## Given records

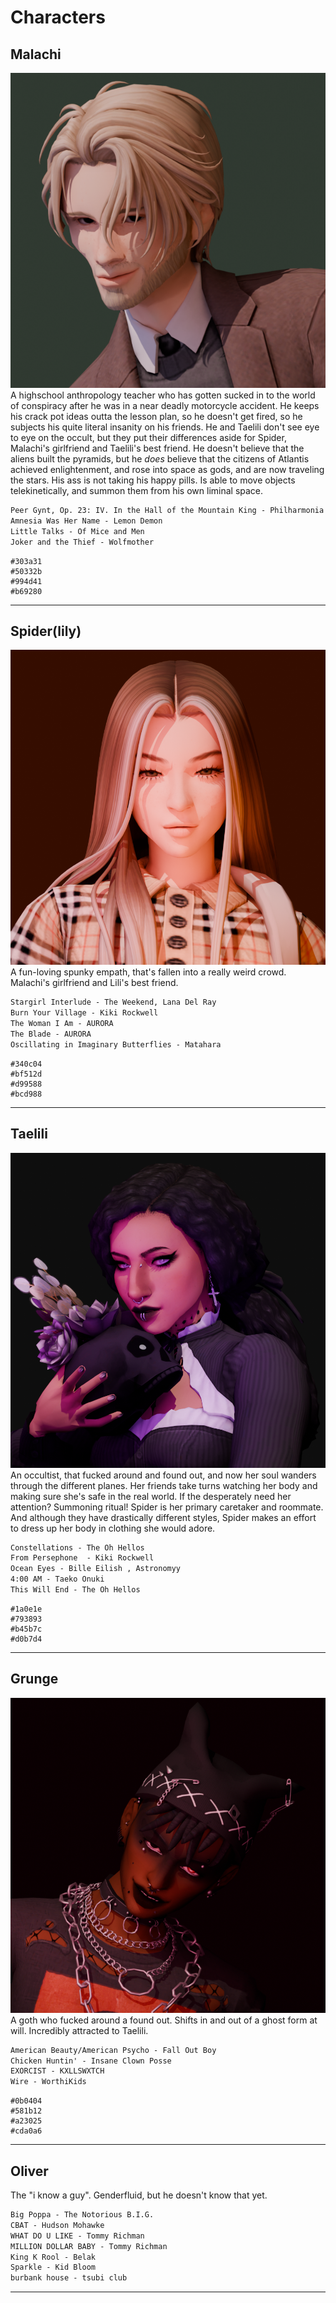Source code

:# Characters
## Malachi
![200](Images/Malachi.png)
A highschool anthropology teacher who has gotten sucked in to the world of conspiracy after he was in a near deadly motorcycle accident. He keeps his crack pot ideas outta the lesson plan, so he doesn't get fired, so he subjects his quite literal insanity on his friends. He and Taelili don't see eye to eye on the occult, but they put their differences aside for Spider, Malachi's girlfriend and Taelili's best friend. 
He doesn't believe that the aliens built the pyramids, but he *does* believe that the citizens of Atlantis achieved enlightenment, and rose into space as gods, and are now traveling the stars. His ass is not taking his happy pills.
Is able to move objects telekinetically, and summon them from his own liminal space.
```md unfold file:Playlist
Peer Gynt, Op. 23: IV. In the Hall of the Mountain King - Philharmonia Orchestra
Amnesia Was Her Name - Lemon Demon
Little Talks - Of Mice and Men
Joker and the Thief - Wolfmother 
```

```palette
#303a31
#50332b
#994d41
#b69280
```
---
## Spider(lily)
![200](Images/Spiderlilly.png)
A fun-loving spunky empath, that's fallen into a really weird crowd. Malachi's girlfriend and Lili's best friend.
```md unfold file:Playlist
Stargirl Interlude - The Weekend, Lana Del Ray
Burn Your Village - Kiki Rockwell
The Woman I Am - AURORA
The Blade - AURORA
Oscillating in Imaginary Butterflies - Matahara
```

```palette
#340c04
#bf512d
#d99588
#bcd988
```
---
## Taelili
![200](Images/Toki.png)
 An occultist, that fucked around and found out, and now her soul  wanders through the different planes. Her friends take turns watching her body and making sure she's safe in the real world. If the desperately need her attention? Summoning ritual!
Spider is her primary caretaker and roommate. And although they have drastically different styles, Spider makes an effort to dress up her body in clothing she would adore.
```md unfold file:Playlist
Constellations - The Oh Hellos
From Persephone  - Kiki Rockwell
Ocean Eyes - Bille Eilish , Astronomyy
4:00 AM - Taeko Onuki
This Will End - The Oh Hellos
```

```palette
#1a0e1e
#793893
#b45b7c
#d0b7d4
```
---
## Grunge
![200](Images/Grunge.png)
A goth who fucked around a found out. Shifts in and out of a ghost form at will. Incredibly attracted to Taelili.
```md unfold file:Playlist
American Beauty/American Psycho - Fall Out Boy
Chicken Huntin' - Insane Clown Posse
EXORCIST - KXLLSWXTCH
Wire - WorthiKids
```

```palette
#0b0404
#581b12
#a23025
#cda0a6
```
---
## Oliver
The "i know a guy". Genderfluid, but he doesn't know that yet.
```md unfold file:Playlist
Big Poppa - The Notorious B.I.G.
CBAT - Hudson Mohawke
WHAT DO U LIKE - Tommy Richman
MILLION DOLLAR BABY - Tommy Richman
King K Rool - Belak
Sparkle - Kid Bloom
burbank house - tsubi club
```
---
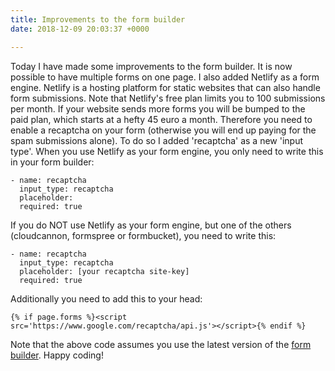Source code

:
 ```yaml
---
title: Improvements to the form builder
date: 2018-12-09 20:03:37 +0000

---
```

Today I have made some improvements to the form builder. It is now possible to have multiple forms on one page. I also added Netlify as a form engine. Netlify is a hosting platform for static websites that can also handle form submissions. Note that Netlify's free plan limits you to 100 submissions per month. If your website sends more forms you will be bumped to the paid plan, which starts at a hefty 45 euro a month. Therefore you need to enable a recaptcha on your form (otherwise you will end up paying for the spam submissions alone). To do so I added 'recaptcha' as a new 'input type'. When you use Netlify as your form engine, you only need to write this in your form builder:

```
- name: recaptcha
  input_type: recaptcha
  placeholder:
  required: true
```

If you do NOT use Netlify as your form engine, but one of the others (cloudcannon, formspree or formbucket), you need to write this:

```
- name: recaptcha
  input_type: recaptcha
  placeholder: [your recaptcha site-key]
  required: true
```

Additionally you need to add this to your head:

    {% if page.forms %}<script src='https://www.google.com/recaptcha/api.js'></script>{% endif %}
    
Note that the above code assumes you use the latest version of the [form builder](/without-plugin/form-builder/). Happy coding!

## What you should do
In which lines of the records does the word "Tommy" appear? Copy each of them.

## Solution to the problem
WHAT DO U LIKE - Tommy Richman
MILLION DOLLAR BABY - Tommy Richman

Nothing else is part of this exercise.